• **TASK DETAILS**:
Check each line of the data for "Omnibus", then give the number of lines that have it, without any other words.

☆ ☆ ☆ ☆

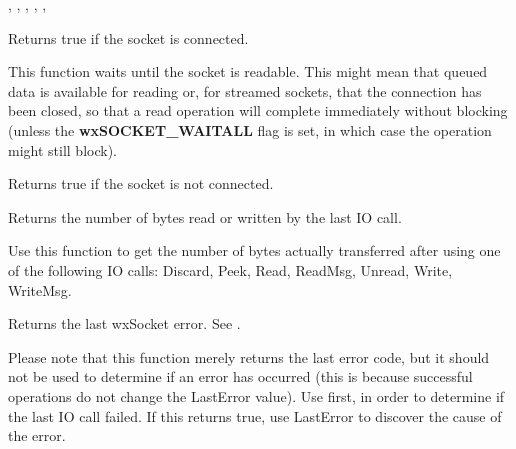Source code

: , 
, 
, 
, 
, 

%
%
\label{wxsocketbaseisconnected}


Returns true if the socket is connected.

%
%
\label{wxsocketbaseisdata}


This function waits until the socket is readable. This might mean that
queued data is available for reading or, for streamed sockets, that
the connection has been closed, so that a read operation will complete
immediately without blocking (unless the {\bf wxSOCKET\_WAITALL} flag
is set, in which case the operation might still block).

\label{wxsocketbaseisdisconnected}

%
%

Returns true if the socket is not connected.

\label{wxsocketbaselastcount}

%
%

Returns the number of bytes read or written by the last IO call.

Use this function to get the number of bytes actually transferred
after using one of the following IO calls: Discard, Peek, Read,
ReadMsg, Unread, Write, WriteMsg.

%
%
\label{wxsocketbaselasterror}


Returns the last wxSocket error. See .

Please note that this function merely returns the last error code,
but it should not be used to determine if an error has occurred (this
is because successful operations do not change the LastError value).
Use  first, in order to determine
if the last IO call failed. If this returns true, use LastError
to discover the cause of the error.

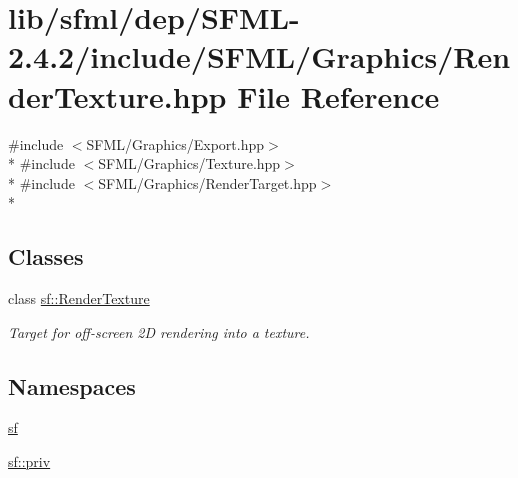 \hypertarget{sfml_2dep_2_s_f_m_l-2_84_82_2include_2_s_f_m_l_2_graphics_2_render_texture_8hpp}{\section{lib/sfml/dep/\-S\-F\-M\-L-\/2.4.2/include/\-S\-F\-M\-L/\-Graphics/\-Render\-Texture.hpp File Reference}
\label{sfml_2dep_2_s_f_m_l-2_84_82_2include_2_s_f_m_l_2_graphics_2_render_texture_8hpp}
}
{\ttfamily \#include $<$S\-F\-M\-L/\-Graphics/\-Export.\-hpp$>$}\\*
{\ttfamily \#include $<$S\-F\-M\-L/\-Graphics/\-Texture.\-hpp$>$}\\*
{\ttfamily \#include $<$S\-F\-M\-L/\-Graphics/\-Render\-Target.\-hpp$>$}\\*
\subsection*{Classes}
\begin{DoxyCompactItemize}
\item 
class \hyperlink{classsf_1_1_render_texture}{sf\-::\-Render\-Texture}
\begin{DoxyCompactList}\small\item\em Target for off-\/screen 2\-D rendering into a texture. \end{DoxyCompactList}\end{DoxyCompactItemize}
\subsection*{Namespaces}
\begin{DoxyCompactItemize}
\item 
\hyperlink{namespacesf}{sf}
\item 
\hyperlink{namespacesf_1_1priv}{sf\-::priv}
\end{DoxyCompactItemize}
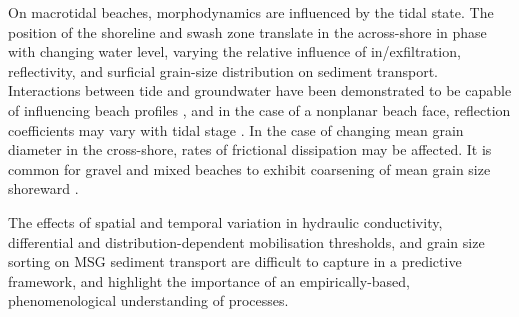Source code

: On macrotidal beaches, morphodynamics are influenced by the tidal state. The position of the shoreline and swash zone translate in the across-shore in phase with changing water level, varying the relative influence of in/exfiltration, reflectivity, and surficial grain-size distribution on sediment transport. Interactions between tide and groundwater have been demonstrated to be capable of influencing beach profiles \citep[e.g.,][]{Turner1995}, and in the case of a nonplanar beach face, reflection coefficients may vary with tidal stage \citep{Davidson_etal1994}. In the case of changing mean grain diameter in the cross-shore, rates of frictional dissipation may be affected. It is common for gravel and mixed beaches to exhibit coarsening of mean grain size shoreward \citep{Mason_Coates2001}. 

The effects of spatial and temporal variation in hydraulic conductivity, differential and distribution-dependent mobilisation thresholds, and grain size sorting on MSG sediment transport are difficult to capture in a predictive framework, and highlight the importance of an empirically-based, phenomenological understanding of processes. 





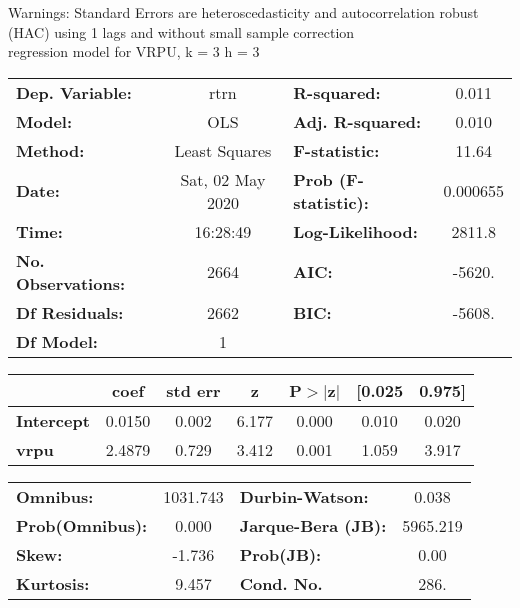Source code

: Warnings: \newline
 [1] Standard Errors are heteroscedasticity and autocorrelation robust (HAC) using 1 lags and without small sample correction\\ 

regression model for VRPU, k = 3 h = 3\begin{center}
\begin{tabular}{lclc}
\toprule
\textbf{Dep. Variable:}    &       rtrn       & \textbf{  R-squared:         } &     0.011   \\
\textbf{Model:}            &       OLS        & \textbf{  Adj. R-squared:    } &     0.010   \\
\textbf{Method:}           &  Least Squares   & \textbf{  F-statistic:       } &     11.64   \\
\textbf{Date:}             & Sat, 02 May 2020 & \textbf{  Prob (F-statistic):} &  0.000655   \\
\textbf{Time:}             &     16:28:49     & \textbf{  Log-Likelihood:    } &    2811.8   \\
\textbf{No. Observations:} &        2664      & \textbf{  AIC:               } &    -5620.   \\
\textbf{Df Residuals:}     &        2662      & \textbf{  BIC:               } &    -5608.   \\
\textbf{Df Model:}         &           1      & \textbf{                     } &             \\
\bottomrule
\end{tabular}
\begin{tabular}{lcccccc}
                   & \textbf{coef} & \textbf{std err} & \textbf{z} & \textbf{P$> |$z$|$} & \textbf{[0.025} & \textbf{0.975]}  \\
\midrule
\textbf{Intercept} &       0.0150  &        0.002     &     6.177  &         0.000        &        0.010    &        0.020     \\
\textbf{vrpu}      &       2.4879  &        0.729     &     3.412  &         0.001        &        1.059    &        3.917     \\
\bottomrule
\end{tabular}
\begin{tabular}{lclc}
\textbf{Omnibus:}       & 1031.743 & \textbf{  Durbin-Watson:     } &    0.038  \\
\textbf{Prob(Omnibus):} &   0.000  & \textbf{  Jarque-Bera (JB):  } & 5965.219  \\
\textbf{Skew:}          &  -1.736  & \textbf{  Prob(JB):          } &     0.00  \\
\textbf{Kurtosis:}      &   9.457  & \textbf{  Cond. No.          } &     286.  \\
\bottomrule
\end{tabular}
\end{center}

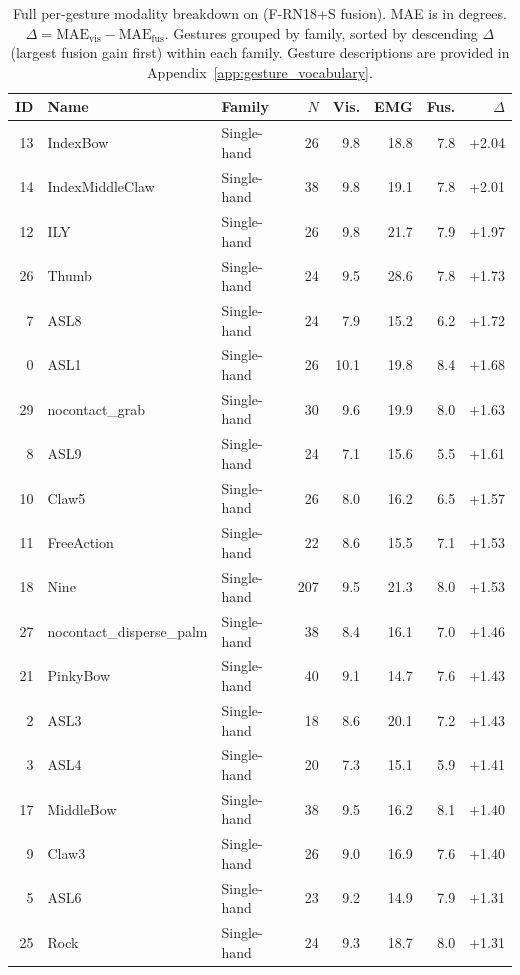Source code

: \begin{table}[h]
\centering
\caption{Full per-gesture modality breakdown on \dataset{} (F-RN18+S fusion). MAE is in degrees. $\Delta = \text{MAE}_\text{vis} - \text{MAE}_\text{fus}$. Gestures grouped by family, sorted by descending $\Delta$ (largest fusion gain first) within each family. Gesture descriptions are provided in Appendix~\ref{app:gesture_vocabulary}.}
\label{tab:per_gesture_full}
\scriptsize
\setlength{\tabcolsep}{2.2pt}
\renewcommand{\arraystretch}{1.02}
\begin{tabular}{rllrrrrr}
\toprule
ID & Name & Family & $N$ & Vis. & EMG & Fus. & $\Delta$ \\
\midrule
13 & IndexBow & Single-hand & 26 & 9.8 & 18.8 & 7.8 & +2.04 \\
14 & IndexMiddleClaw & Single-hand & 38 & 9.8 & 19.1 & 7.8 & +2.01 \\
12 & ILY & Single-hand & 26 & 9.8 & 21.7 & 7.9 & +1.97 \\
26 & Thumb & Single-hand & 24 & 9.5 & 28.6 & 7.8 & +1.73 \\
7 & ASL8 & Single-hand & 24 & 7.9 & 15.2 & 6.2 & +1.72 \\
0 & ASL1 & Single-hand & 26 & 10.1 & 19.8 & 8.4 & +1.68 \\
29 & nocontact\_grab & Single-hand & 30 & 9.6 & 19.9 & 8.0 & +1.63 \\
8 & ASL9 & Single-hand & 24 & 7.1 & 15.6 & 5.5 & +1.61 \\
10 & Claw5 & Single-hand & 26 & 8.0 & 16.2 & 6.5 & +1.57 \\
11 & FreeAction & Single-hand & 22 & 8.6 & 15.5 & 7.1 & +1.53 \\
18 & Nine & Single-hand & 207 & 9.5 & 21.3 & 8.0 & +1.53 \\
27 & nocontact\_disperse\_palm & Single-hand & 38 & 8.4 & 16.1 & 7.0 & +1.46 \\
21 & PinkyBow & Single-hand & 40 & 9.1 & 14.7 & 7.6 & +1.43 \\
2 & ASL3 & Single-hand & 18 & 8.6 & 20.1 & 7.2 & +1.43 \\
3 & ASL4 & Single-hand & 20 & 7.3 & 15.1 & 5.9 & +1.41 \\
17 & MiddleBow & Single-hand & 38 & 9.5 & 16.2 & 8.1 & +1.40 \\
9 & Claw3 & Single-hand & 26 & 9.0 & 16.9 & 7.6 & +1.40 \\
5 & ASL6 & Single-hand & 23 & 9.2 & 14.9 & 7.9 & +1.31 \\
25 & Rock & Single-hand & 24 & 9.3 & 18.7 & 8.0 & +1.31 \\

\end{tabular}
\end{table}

☆ ☆ ☆ ☆

• **SOLUTION TO THIS EXERCISE**:
2